希望明薇能安分一点,不然孤是不会告诉她,她弟弟的下落的。
燕明薇起初听到那个声音时,以为自己癔症了。
可直到宇文越在心里提及“弟弟”二字。
燕明薇才猛然意识到。
这个心声是真的。
因为她的弟弟燕明决消失前。
最后见的人,就是宇文越。
这些年,宇文越一直对她说。
局势动荡,只有清除所有的乱臣贼子后。
燕明决才能平安归来。
她信了。
一等就是五年。
但没想到,如今为了顾月盈。
宇文越竟然不惜违背诺言,用弟弟的下落来威胁她。
燕明薇扯出一丝苦笑。
所以现在,她不敢赌。
她必须听宇文越的命令。
哪怕他口是心非。
思及此,燕明薇退后一步,主动提议:
“殿下,您和顾小姐青梅竹马,光是侧妃,有些委屈她了。

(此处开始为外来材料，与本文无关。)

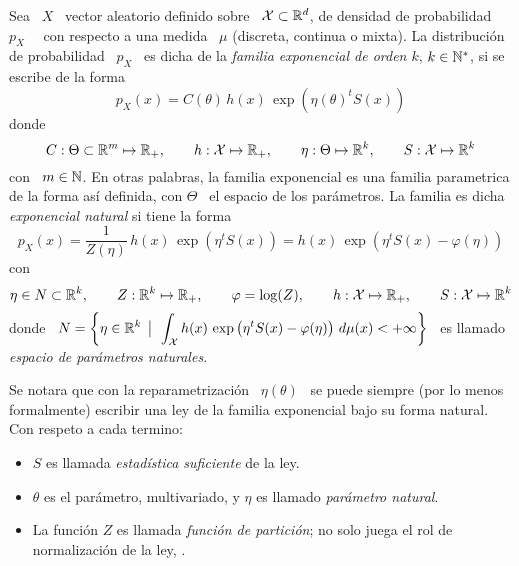 \begin{definicion}\label{Def:MP:FamiliaExponencial}
%
  Sea  \ $X$  \  vector aleatorio  definido  sobre \  $\mathcal{X}  \subset \mathbb{R}^d$,  de
  densidad  de probabilidad  \  $p_X$ \  \ con  respecto  a una  medida \  $\mu$
  (discreta, continua o  mixta). La distribuci\'on de probabilidad  \ $p_X$ \ es
  dicha de  la {\em familia  exponencial de orden  $k$}, $k \in \mathbb{N}^*$,  si se
  escribe de la forma
  \[
  p_X(x) = C(\theta) \, h(x) \, \exp\left( \eta(\theta)^t S(x) \right)
  \]
  donde
  \[
  C:  \Theta \subset  \mathbb{R}^m \mapsto  \mathbb{R}_+,  \qquad h:  \mathcal{X} \mapsto  \mathbb{R}_+,
  \qquad \eta: \Theta \mapsto \mathbb{R}^k, \qquad S: \mathcal{X} \mapsto \mathbb{R}^k
  \]
  con \ $m \in \mathbb{N}$.  En otras palabras, la familia exponencial es una familia
  parametrica  de la  forma as\'i  definida, con  $\Theta$ \  el espacio  de los
  par\'ametros. La familia es dicha {\em exponencial natural} si tiene la forma
  \[
  p_X(x) = \frac{1}{Z(\eta)}  \, h(x) \, \exp\left( \eta^t  S(x) \right) = h(x)
  \, \exp\left( \eta^t S(x) - \varphi(\eta) \right)
  \]
  con
  \[
  \eta \in N \subset \mathbb{R}^k, \qquad Z: \mathbb{R}^k \mapsto \mathbb{R}_+, \qquad \varphi = \log(Z),
  \qquad h: \mathcal{X} \mapsto \mathbb{R}_+, \qquad S: \mathcal{X} \mapsto \mathbb{R}^k
  \]
  donde \  $\displaystyle N = \left\{ \eta \in  \mathbb{R}^k \:\: \big| \:\: \int_{\mathcal{X}} h(x)  \, \exp\left( \eta^t
      S(x) - \varphi(\eta) \right) \, d\mu(x)  < + \infty \right\}$ \ es llamado
  {\em espacio de par\'ametros naturales}.
\end{definicion}
%
Se notara  que con  la reparametrizaci\'on \  $\eta(\theta)$ \ se  puede siempre
(por lo  menos formalmente) escribir una  ley de la familia  exponencial bajo su
forma natural. Con respeto a cada termino:
%
\begin{itemize}
\item $S$ es llamada {\em estad\'istica suficiente} de la ley. 
%
\item  $\theta$  es el  par\'ametro,  multivariado,  y  $\eta$ es  llamado  {\em
    par\'ametro natural}.
%
\item La funci\'on $Z$ es llamada  {\em funci\'on de partici\'on}; no solo juega
  el  rol de  normalizaci\'on  de  la ley,  .
\end{itemize}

”
“臣女愿让出正妃之位,给顾小姐。”
顾月盈原本还跪在地上瑟瑟发抖。
听到这话,猛地抬起头,眼睛亮了起来。
顾月盈几乎是迫不及待地开口:
“燕姐姐,这是真的吗?”
“你真的愿意把正妃之位让给我?”
燕明薇没有看她,只是轻轻点了点头:“嗯。”
这样的话,不仅没有忤逆宇文越。
还成全了他和顾月盈的两小无猜之情。
想必他会更高兴吧。
然而,燕明薇话音刚落,耳边又响起了那道心声。
明薇这是做什么?为什么要把正妃的位置让出去?
她难道不喜欢孤了吗?
还是说,她在吃醋。
可孤是太子,绝不可能向一个女人低头。
燕明薇蹙眉。
宇文越是什么意思?
难道......他很希望我是他的正妃?
还没来得及表现,就被宇文越接下来的话,浇了一盆冷水。
“明薇,月盈入东宫后,诸事生疏。”
“你既已让出正妃之位,便当好生辅佐她,莫要让她受了委屈。”
燕明薇站在原地,垂眸应道:
“臣女遵命。”
宇文越听着她那副平静无波的语气。
心里没来由地窜起一股无名火。
他攥了攥袖中的手指,面上却不动声色,又补了一句:
“往后见了月盈,记得行礼。”
“你虽是将门出身,也该懂得尊卑有别。”
这话说得极重。
连一旁的侍卫都忍不住偷偷觑了燕明薇一眼。
可燕明薇声音平静:
“臣女明白。”
“臣女定当以太子妃为尊,不敢僭越。”
宇文越听见这句话,心底那股无名火烧得更旺了。
他认识燕明薇这么多年。
太清楚她的性子了。
张扬,锋利,宁折不弯。
他预想过今日护下顾月盈时,她会是什么样的反应。
会摔剑,会抗旨,会红着眼睛质问他。
顾月盈的父亲害死了她的父兄。
宇文越凭什么还要护着仇人的女儿?
宇文越甚至已经准备好了应对的说辞。
可燕明薇却听话地收起了剑,还主动让出正妃之位。
这副样子,反倒让他捉摸不透了。
但现在,当着这么多人的面。
宇文越是绝不可能低头的。
他只能硬生生憋回去。
随后携着顾月盈的手转身离去。
路过燕明薇时。
燕明薇能听到宇文越格外愤懑的心声。
她今日怎么这般听话?!
往常让她往东,她偏要往西,非要跟孤顶几句嘴才甘心。
今日让她让出正妃之位,她让了;让她给月盈行礼,她也应了。
她到底在打什么算盘?难道她真的不在乎了?
燕明薇听着那道心声随着宇文越的脚步渐渐远去。
嘴角扯起一抹苦笑。
在乎?
她当然在乎。
可她更在乎弟弟的性命。
燕明薇站在原地,望着那扇已经空荡荡的院门。
在心里轻轻说了一句:
一生一世一双人。
宇文越,你做不到。
我就只能放手了。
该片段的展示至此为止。